What Broke During the Demo
Two things surfaced once real people started clicking around instead of me testing alone.
First, the duplicate-key error from MongoDB was leaking straight to the frontend as a raw 500 with a Mongo error message in it, because I’d only wrapped the happy path in a try/catch and not the conflict path specifically. Easy fix once I saw it, but it’s a good reminder that error handling needs to be designed, not bolted on after the fact — checking err.code === 11000 explicitly instead of catching everything generically was what let me turn a server crash into a clean “someone else booked this” message.
Second was a timezone bug that took longer to track down. I stored every timestamp in UTC, which is correct, but one comparison in the conflict-check logic was built against a Date object constructed from a client-submitted string without normalizing it first. A user in a different timezone than my test environment would see slots that looked free but actually overlapped existing bookings by a few hours once normalized. The fix was making sure every single comparison — not just storage — happened in UTC, with timezone conversion pushed entirely to the display layer. Mixing storage format and comparison format is one of those bugs that passes every test you write in your own timezone and fails silently for anyone else.

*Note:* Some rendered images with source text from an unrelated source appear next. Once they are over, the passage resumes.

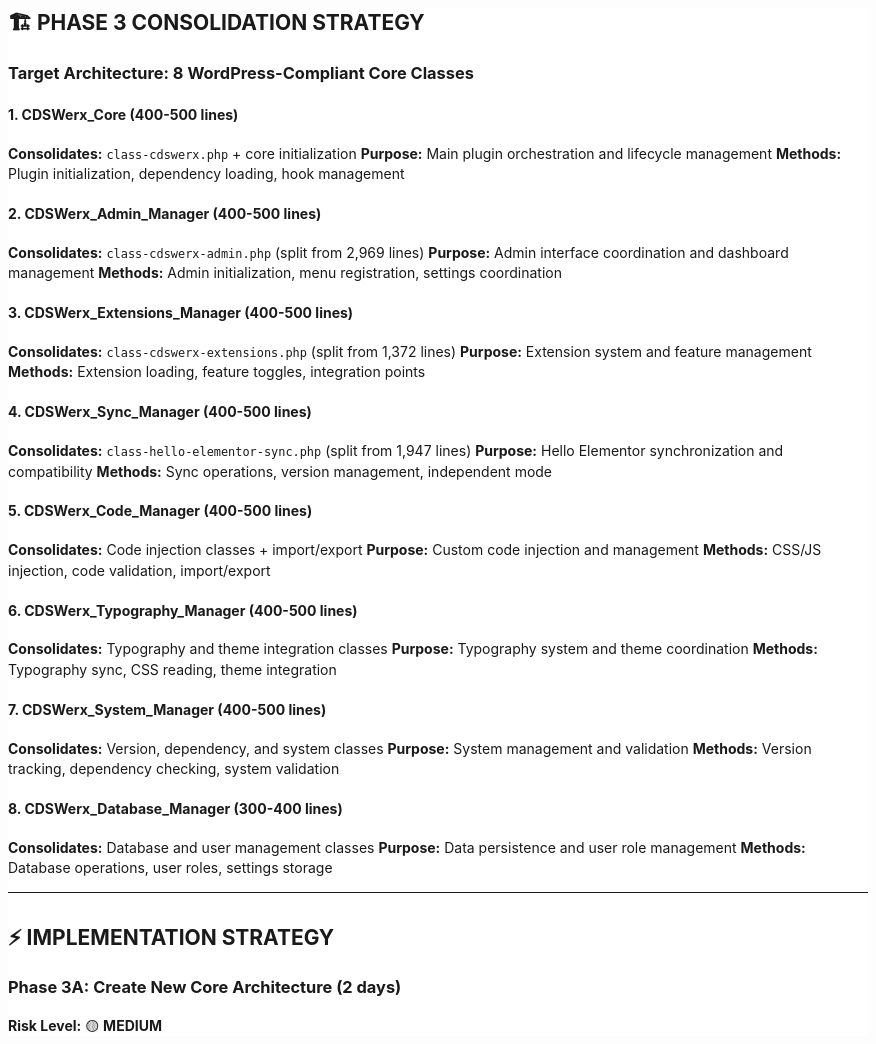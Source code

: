 ## **🏗️ PHASE 3 CONSOLIDATION STRATEGY**

### **Target Architecture: 8 WordPress-Compliant Core Classes**

#### **1. CDSWerx_Core** (400-500 lines)
**Consolidates:** `class-cdswerx.php` + core initialization
**Purpose:** Main plugin orchestration and lifecycle management
**Methods:** Plugin initialization, dependency loading, hook management

#### **2. CDSWerx_Admin_Manager** (400-500 lines)
**Consolidates:** `class-cdswerx-admin.php` (split from 2,969 lines)
**Purpose:** Admin interface coordination and dashboard management
**Methods:** Admin initialization, menu registration, settings coordination

#### **3. CDSWerx_Extensions_Manager** (400-500 lines)
**Consolidates:** `class-cdswerx-extensions.php` (split from 1,372 lines)
**Purpose:** Extension system and feature management
**Methods:** Extension loading, feature toggles, integration points

#### **4. CDSWerx_Sync_Manager** (400-500 lines)
**Consolidates:** `class-hello-elementor-sync.php` (split from 1,947 lines)
**Purpose:** Hello Elementor synchronization and compatibility
**Methods:** Sync operations, version management, independent mode

#### **5. CDSWerx_Code_Manager** (400-500 lines)
**Consolidates:** Code injection classes + import/export
**Purpose:** Custom code injection and management
**Methods:** CSS/JS injection, code validation, import/export

#### **6. CDSWerx_Typography_Manager** (400-500 lines)
**Consolidates:** Typography and theme integration classes
**Purpose:** Typography system and theme coordination
**Methods:** Typography sync, CSS reading, theme integration

#### **7. CDSWerx_System_Manager** (400-500 lines)
**Consolidates:** Version, dependency, and system classes
**Purpose:** System management and validation
**Methods:** Version tracking, dependency checking, system validation

#### **8. CDSWerx_Database_Manager** (300-400 lines)
**Consolidates:** Database and user management classes
**Purpose:** Data persistence and user role management
**Methods:** Database operations, user roles, settings storage

---

## **⚡ IMPLEMENTATION STRATEGY**

### **Phase 3A: Create New Core Architecture** (2 days)
**Risk Level:** 🟡 **MEDIUM**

What I’d Change With More Time
The honest limitations: the admin panel can still edit appointment status directly, which bypasses the conflict-safe insert path entirely — fine for a small internal tool, not something I’d ship to a larger team without locking that down too. And optimistic concurrency assumes conflicts are rare; if this system needed to handle flash-sale-style demand on specific slots, I’d move toward a short-lived reservation hold (claim a slot for 60 seconds while payment or confirmation completes) instead of a single atomic insert, since a bare unique-index approach doesn’t give you a graceful “hold while you decide” state.
None of this is exotic engineering. It’s the kind of decision-making that shows up on every real backend project: pick the index that makes your hot path fast, let the database enforce the guarantee it’s actually good at enforcing, and design your error handling before someone else finds the gap for you.